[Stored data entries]
----------

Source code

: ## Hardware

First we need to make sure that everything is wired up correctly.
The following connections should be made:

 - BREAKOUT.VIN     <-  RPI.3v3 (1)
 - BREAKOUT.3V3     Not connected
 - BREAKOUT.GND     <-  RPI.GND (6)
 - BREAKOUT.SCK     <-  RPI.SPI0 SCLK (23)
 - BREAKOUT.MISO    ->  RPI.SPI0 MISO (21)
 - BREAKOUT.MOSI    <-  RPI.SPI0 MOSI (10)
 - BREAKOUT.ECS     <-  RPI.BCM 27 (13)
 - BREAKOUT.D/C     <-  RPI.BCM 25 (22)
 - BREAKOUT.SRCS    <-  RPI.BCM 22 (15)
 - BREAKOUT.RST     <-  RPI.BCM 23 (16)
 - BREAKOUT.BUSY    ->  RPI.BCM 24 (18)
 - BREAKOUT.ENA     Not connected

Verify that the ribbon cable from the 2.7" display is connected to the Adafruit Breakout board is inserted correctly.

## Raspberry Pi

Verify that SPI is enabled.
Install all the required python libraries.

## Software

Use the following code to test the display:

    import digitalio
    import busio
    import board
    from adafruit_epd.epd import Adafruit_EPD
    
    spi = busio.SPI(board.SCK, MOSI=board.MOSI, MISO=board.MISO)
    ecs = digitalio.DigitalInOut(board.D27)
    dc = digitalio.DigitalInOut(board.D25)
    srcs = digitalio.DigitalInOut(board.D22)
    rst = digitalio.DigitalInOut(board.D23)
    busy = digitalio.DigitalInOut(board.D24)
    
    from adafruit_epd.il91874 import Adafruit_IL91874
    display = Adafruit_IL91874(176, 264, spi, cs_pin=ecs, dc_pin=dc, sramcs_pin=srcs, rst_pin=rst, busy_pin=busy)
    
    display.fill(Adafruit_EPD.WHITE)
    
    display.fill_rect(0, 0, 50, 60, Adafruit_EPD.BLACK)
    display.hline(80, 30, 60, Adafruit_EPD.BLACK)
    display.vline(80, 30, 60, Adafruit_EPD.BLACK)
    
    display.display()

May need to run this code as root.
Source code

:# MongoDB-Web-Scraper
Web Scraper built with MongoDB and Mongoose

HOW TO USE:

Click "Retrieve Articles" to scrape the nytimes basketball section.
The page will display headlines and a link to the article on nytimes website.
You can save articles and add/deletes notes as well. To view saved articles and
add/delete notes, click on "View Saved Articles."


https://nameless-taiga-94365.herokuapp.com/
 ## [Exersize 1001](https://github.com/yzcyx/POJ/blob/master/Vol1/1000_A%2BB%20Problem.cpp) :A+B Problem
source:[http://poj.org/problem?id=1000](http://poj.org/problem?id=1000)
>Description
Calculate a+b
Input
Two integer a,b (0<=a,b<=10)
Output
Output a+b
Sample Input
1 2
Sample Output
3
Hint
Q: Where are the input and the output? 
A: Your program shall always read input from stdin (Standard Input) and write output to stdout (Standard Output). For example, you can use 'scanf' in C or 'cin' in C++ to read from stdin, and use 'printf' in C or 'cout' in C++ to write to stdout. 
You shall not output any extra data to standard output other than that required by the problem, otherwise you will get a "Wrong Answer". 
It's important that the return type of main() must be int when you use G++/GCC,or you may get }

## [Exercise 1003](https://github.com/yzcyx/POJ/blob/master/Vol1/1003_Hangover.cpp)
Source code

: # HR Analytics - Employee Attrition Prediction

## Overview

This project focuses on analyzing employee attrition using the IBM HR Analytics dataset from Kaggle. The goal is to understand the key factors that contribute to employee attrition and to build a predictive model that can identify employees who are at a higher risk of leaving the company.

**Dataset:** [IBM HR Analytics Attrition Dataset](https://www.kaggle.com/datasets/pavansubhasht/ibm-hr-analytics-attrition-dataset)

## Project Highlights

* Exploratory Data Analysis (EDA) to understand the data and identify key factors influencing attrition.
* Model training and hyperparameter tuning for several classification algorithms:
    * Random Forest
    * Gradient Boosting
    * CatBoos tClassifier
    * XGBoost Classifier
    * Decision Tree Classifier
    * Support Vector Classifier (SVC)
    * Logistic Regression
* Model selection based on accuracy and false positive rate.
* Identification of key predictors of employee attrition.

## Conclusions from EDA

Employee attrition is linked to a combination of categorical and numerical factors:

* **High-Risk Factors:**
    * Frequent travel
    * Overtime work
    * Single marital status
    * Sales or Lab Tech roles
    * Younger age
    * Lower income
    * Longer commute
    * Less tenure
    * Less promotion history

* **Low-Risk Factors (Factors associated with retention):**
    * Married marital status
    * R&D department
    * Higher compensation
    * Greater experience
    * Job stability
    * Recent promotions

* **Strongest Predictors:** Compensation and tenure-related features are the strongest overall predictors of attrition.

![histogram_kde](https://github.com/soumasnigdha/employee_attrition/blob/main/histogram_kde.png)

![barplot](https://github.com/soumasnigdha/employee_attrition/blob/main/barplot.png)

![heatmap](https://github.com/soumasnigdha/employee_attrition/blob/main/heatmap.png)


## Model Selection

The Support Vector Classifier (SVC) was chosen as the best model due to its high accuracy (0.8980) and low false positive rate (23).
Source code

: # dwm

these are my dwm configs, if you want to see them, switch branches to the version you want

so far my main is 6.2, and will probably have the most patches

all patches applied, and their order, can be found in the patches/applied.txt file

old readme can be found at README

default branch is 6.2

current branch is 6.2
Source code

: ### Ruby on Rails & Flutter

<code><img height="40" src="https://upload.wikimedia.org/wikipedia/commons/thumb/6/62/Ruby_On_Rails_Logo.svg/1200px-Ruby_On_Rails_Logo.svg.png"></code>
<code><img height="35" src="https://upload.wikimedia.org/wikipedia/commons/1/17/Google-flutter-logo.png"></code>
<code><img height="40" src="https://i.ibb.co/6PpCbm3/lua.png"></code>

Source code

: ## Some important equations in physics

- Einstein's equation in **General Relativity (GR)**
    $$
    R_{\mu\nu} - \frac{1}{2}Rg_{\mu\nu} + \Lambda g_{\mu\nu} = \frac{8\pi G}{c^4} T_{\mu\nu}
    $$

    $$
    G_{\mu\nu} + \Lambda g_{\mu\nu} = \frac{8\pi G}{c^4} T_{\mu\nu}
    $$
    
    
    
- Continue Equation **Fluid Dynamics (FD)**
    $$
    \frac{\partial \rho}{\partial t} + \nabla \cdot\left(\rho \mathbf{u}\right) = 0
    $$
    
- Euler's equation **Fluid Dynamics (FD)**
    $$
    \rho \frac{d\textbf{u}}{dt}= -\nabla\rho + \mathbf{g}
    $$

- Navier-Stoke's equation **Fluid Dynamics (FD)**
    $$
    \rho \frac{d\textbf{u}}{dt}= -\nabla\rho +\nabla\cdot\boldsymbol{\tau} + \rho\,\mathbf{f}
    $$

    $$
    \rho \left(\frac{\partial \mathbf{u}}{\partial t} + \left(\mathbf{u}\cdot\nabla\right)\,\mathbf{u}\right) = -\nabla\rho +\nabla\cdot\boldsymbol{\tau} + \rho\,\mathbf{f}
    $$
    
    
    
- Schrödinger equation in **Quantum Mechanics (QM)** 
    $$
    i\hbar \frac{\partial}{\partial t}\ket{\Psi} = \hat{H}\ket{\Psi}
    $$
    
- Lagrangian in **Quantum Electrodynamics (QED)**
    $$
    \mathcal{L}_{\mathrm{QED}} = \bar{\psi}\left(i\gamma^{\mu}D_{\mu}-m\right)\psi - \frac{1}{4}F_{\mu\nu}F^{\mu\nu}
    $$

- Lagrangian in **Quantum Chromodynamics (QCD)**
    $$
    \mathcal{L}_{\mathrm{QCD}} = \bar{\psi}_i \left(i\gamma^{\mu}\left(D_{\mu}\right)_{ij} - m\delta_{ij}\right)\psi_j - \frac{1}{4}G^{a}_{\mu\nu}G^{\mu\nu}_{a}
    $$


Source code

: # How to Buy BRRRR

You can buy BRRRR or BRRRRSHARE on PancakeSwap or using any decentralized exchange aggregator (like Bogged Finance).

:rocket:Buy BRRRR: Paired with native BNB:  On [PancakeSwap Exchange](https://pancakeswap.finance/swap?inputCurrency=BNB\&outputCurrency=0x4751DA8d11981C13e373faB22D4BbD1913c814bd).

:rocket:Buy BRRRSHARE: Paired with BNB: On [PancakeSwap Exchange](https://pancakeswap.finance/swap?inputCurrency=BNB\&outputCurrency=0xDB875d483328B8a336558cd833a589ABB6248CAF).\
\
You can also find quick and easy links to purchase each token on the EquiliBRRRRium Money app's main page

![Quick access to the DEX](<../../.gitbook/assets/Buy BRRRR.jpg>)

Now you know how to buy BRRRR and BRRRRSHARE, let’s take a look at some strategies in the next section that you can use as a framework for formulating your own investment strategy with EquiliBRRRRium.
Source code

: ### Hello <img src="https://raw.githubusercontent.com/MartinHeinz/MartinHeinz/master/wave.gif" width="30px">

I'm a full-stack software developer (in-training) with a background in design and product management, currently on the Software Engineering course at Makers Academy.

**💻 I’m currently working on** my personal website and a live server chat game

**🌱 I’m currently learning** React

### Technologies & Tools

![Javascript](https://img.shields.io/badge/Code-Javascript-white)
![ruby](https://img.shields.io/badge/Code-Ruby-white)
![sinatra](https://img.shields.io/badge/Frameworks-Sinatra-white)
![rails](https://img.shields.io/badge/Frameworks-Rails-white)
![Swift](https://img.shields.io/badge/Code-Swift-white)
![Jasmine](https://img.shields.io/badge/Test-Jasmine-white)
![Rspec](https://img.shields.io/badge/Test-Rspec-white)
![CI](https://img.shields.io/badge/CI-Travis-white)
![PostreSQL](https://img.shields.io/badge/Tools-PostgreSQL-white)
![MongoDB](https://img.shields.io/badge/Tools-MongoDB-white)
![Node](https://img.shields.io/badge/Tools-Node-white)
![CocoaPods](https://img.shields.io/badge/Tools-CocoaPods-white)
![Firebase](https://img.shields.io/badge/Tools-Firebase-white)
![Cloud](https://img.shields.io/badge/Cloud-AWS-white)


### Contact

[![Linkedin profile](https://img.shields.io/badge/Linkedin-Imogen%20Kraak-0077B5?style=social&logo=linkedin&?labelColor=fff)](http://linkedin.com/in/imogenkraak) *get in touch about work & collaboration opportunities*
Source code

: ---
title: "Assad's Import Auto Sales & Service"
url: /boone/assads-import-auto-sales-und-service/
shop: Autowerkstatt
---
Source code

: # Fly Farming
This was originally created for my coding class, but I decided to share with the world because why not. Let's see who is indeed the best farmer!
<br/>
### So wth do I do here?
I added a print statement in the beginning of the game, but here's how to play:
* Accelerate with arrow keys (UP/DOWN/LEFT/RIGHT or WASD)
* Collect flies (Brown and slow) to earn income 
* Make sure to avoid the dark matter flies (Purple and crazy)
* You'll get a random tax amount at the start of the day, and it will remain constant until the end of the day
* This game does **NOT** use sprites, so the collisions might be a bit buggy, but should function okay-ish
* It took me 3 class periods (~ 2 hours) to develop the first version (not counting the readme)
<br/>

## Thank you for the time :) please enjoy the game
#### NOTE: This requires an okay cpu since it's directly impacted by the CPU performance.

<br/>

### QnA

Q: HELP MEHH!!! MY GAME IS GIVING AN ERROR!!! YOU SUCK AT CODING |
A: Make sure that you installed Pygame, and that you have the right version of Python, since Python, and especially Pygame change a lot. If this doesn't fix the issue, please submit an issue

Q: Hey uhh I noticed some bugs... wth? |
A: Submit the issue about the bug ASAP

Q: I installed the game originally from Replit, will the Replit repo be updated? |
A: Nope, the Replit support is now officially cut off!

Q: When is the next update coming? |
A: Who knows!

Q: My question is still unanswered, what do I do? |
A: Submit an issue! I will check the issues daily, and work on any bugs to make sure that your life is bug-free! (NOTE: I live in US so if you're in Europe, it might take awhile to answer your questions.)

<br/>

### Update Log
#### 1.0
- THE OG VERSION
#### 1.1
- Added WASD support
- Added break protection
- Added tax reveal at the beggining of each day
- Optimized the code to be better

----------

## Work request
The lines to retype run from the start of the entries through the line containing "rst = digitalio.DigitalInOut(board.D23)"; reproduce them exactly and add nothing.

## Result
Source code

: ## Hardware

First we need to make sure that everything is wired up correctly.
The following connections should be made:

 - BREAKOUT.VIN     <-  RPI.3v3 (1)
 - BREAKOUT.3V3     Not connected
 - BREAKOUT.GND     <-  RPI.GND (6)
 - BREAKOUT.SCK     <-  RPI.SPI0 SCLK (23)
 - BREAKOUT.MISO    ->  RPI.SPI0 MISO (21)
 - BREAKOUT.MOSI    <-  RPI.SPI0 MOSI (10)
 - BREAKOUT.ECS     <-  RPI.BCM 27 (13)
 - BREAKOUT.D/C     <-  RPI.BCM 25 (22)
 - BREAKOUT.SRCS    <-  RPI.BCM 22 (15)
 - BREAKOUT.RST     <-  RPI.BCM 23 (16)
 - BREAKOUT.BUSY    ->  RPI.BCM 24 (18)
 - BREAKOUT.ENA     Not connected

Verify that the ribbon cable from the 2.7" display is connected to the Adafruit Breakout board is inserted correctly.

## Raspberry Pi

Verify that SPI is enabled.
Install all the required python libraries.

## Software

Use the following code to test the display:

    import digitalio
    import busio
    import board
    from adafruit_epd.epd import Adafruit_EPD
    
    spi = busio.SPI(board.SCK, MOSI=board.MOSI, MISO=board.MISO)
    ecs = digitalio.DigitalInOut(board.D27)
    dc = digitalio.DigitalInOut(board.D25)
    srcs = digitalio.DigitalInOut(board.D22)
    rst = digitalio.DigitalInOut(board.D23)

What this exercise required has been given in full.